The game was called Pretty, Pretty Princess.
The point of the game was to collect four pieces of jewelry; a ring, a necklace, a bracelet, and a pair of earrings. They all had to be the same color as your game piece, which moved around the game board that circled the jewelry box. Beyond having to collect all your color jewelry, you also had to collect the crown, which there was only one of. There was also a house rule that to win, you had to wear all of the jewelery you had collected. You could also steal jewelry if, say, you already had your bracelet and landed on a bracelet space again, you could steal an opponent’s bracelet.
This game was even more fun when our neighbor Spencer would play with us.
Spencer was my sister’s age, a bit pudgy, and considered “weird” by most people in school. But he was one of our best friends. He would let us play Super Smash Brothers on his N64, he would play pretend super heroes with us without insisting that girls couldn’t fight crime, and he would endure our endless requests to play Pretty, Pretty Princess.
When Spencer played, there was one goal. It was to get him the crown so he could be a princess. When you’re young, there is nothing more fun than making boys look like girls. (Come to think of it, that’s still fun.) We saw nothing wrong with it; after all, we wore overalls and T-shirts of blues and greens since that’s what we liked. And while at first he would never for the life of him wear it, or any of the other jewelry, he slowly got used to the idea that he couldn’t win unless he was wearing the fabulous plastic gems. And after that, he began accustomed to wearing the earrings. He’d come to lunch still wearing them, long after the game was over. My mother, who would have made him a dress for Halloween if he’d asked, thought nothing of it.
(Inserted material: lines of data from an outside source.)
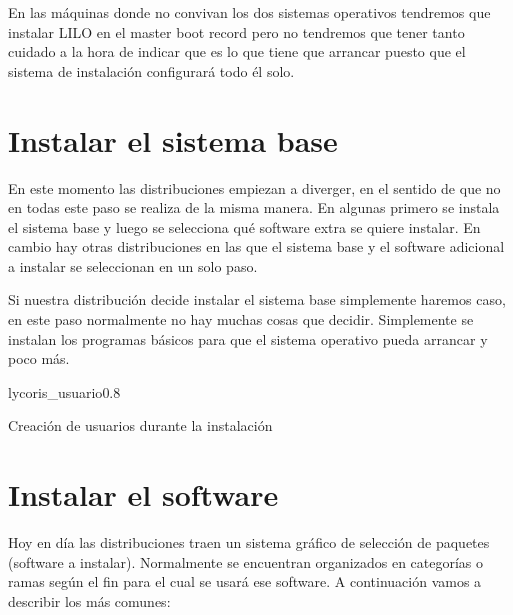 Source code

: En  las  máquinas  donde  no  convivan  los  dos  sistemas  operativos
tendremos que instalar LILO en el master boot record pero no tendremos
que tener tanto cuidado  a la hora de indicar que es  lo que tiene que
arrancar  puesto que  el sistema  de instalación  configurará todo  él
solo.


\section{Instalar el sistema base}

En este momento las distribuciones  empiezan a diverger, en el sentido
de que no en todas este paso se realiza de la misma manera. En algunas
primero se instala el sistema base  y luego se selecciona qué software
extra se  quiere instalar. En  cambio hay otras distribuciones  en las
que el sistema base y el  software adicional a instalar se seleccionan
en un solo paso.

Si nuestra  distribución decide  instalar el sistema  base simplemente
haremos  caso,  en este  paso  normalmente  no  hay muchas  cosas  que
decidir. Simplemente  se instalan  los programas  básicos para  que el
sistema operativo pueda arrancar y poco más.

\begin{figura}{lycoris_usuario}{0.8}
\caption{Creación de usuarios durante la instalación}
\end{figura}


\section{Instalar el software}

Hoy en día las distribuciones traen un sistema gráfico de selección de
paquetes (software a instalar).  Normalmente se encuentran organizados
en categorías o ramas según el fin para el cual se usará ese software.
A continuación vamos a describir los más comunes:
One day, Spencer’s mom came to pick him up in the middle of a game. She had his two older brothers in the car, and she came into the house to talk to my mom for a bit. Spencer came to see her still wearing the earrings.
“Spencer,” she said, “what are you wearing?”
“Earrings. We’re playing a game.”
“Take them off.” She turned to my mother. “I can’t believe you let him behave this way.” She grabbed Spencer’s hand and lead him to the car, speeding away.
The next time Spencer came over, he said he wasn’t allowed to play Pretty, Pretty Princess with us anymore. A very long call was made that night from my mother to his that night; so long it bought us an extra hour before bedtime. I don’t remember much about it, other than she got very loud and very angry. Spencer didn’t play with us for a long time after that. Finally though, he was allowed back at our house. He sat down on the couch and was quiet for a minute.
Then he asked if we could play Pretty, Pretty Princess.